An SMT solver (such as Z3, Yices or STP) is a decision procedure that can handle various types of arithmetic and other decidable theories. They make use of procedures specific to the theories they handle, such as linear arithmetic, in combination with the brute force power of a SAT solver. At a high level, proceed by iteratively by replacing the sub-expressions in a formula like (x + y < 10 || x > 9) && (y + z < 5) with propositional variables, to give something like (A || B) && (C). At this point we can apply a SAT solver to look for a solution. If none exists then we need not bother with analysing the abstracted expressions, as the formula is unsatisfiable. If the SAT solver finds a satisfiable solution we then restore the original expressions and pass the conjunction of this off to the core decision procedure which can deal with the semantics of the given theory. This process then proceeds in the standard DPLL method of iteration, involving finding UNSAT cores and backtracking. One of the best collection of resources on how they actually work is Leonardo De Moura’s MSR research page.

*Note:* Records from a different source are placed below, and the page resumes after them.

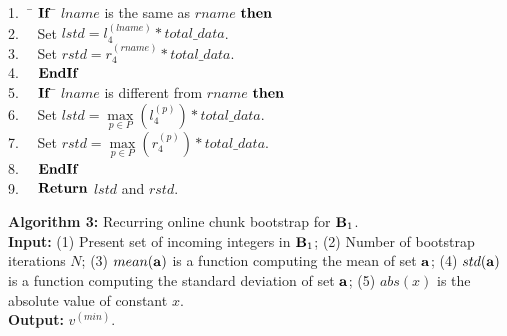 \documentclass[lettersize,journal]{IEEEtran}
\begin{document}
\begin{tabbing}
1.~~\= ${\bf If}$ \= $lname$ is the same as $rname$ ${\bf then}$ \\
2.~~\>            \> Set $lstd = l^{(lname)}_{4} * total\_data$. \\
3.~~\>            \> Set $rstd = r^{(rname)}_{4} * total\_data$. \\
4.~~\> ${\bf EndIf}$ \\
5.~~\> ${\bf If}$ \= $lname$ is different from $rname$ ${\bf then}$ \\
6.~~\>            \> Set $lstd = \max\limits_{p \in P} (l^{(p)}_{4}) * total\_data$. \\ 
7.~~\>            \> Set $rstd = \max\limits_{p \in P} (r^{(p)}_{4}) * total\_data$. \\ 
8.~~\> ${\bf EndIf}$ \\
9.~~\> ${\bf Return}$ $lstd$ and $rstd$.
\end{tabbing}

\vspace{0.2in}
\noindent
{\bf Algorithm 3:} Recurring online chunk bootstrap for ${\bf B}_{1}$. \\

\noindent
{\bf Input:} (1) Present set of incoming integers in ${\bf B}_{1}$; (2) Number of bootstrap iterations 
$N$; (3) $mean({\bf a})$ is a function computing the mean of set ${\bf a}$; (4) $std({\bf a})$ is a 
function computing the standard deviation of set ${\bf a}$; (5) $abs(x)$ is the absolute value of 
constant $x$. \\
{\bf Output:} $v^{(min)}$.
\end{document}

So, theory aside, how can we use this to entertain ourselves/do useful things? Well, an advantage of an SMT solver over a regular SAT solver is that we can quite easily express the sort of operations that tend to go on during program execution. We can model conditions, arithmetic and arrays. Using a theory that can model operations of this kind we can represent a path through a program (or several different paths in fact). By appending extra constraints we can then use an SMT solver to generate inputs that will take different conditional branches (useful for guiding a fuzzer), ensure memory locations have a specific value (useful for avoiding shellcode filters) and/or model conditions we want to check for, such as integer overflows.

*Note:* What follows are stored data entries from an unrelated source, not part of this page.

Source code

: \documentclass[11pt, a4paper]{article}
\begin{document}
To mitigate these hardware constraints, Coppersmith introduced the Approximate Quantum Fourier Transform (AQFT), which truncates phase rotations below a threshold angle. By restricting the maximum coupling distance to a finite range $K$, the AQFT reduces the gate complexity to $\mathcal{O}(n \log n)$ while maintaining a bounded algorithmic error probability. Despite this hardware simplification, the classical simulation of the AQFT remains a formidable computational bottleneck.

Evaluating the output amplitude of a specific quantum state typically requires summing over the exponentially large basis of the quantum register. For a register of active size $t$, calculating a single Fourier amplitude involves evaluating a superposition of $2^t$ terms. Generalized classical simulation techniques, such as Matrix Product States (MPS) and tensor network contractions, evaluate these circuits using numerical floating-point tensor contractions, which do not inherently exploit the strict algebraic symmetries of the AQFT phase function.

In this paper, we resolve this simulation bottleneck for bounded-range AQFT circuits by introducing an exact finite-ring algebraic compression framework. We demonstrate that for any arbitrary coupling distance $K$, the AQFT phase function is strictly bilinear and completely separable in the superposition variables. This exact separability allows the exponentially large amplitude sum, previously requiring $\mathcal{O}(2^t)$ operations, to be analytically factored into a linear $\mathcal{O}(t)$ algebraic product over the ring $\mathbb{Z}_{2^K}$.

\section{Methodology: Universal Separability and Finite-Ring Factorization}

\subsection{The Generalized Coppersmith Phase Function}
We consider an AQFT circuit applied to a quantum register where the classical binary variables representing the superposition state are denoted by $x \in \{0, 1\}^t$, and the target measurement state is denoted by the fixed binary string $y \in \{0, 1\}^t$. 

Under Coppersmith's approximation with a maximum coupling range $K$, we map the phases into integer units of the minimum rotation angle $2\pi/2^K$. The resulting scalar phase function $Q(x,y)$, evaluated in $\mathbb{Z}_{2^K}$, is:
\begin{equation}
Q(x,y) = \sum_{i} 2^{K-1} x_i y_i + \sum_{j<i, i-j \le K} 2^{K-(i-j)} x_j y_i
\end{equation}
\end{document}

A practical example may help illuminate why you might want to use an SMT solver. Consider the problem of a program containing an exploitable vulnerability where we have located a suitable buffer for shellcode but we now need to know what input to provide such that the desired shellcode is in that buffer when we jump to it. One solution is to use dynamic analysis to gather the entire path condition over user influenced data and then append the condition that the buffer we are interested in contains the shellcode. To do this we will gather all data movement and conditional instructions on tainted data (I won’t discuss how to do this here). At the vulnerability point we can then express this trace as the input to an SMT solver. Most solvers have their own API but they should also all accept a SMT-LIB formatted text file input, which is what I use so as not to tie myself to a single solver. You can read more about the format here, but essentially our input will have 4 sections.
Suppose, for the sake of having a tractable example, that our vulnerable program just takes two bytes of input and moves them once into a new location, and we want to determine what input to provide such that these new locations have the values 0x41 and 0x42. Our specification to the solver would then proceed as follows:
We begin with a pretty standard header that is basically static unless you want to use a different logic. I use quantified bitvector logic because it is easier to model mod32 arithmetic and data movement/conditionals at the byte and bit level than it would be with linear arithmetic or another logic.
(benchmark exploitSample :status unknown :logic QF_BV
Following this we then specify the name and type of all variables that we intend to use in the formula itself. The format of valid names is discussed in a document linked from the SMT-LIB website, but approximately follows the same rules as C.
Here I declare 4 variables, <i0, i1, n256, n257> (names unimportant), and I declare them to be bitvectors of site 8 e.g. they model a single byte
:extrafuns ((n256 BitVec)(i0 BitVec)(n257 BitVec)(i1 BitVec))
Next is the assumptions section. Here we can specify the path condition, i.e. all data movement and conditionals that occured during the dynamic trace. We could just as easily express these in the next section but for ease of comprehension I use the assumptions section (according to the docs some parsers might also work slightly faster this way).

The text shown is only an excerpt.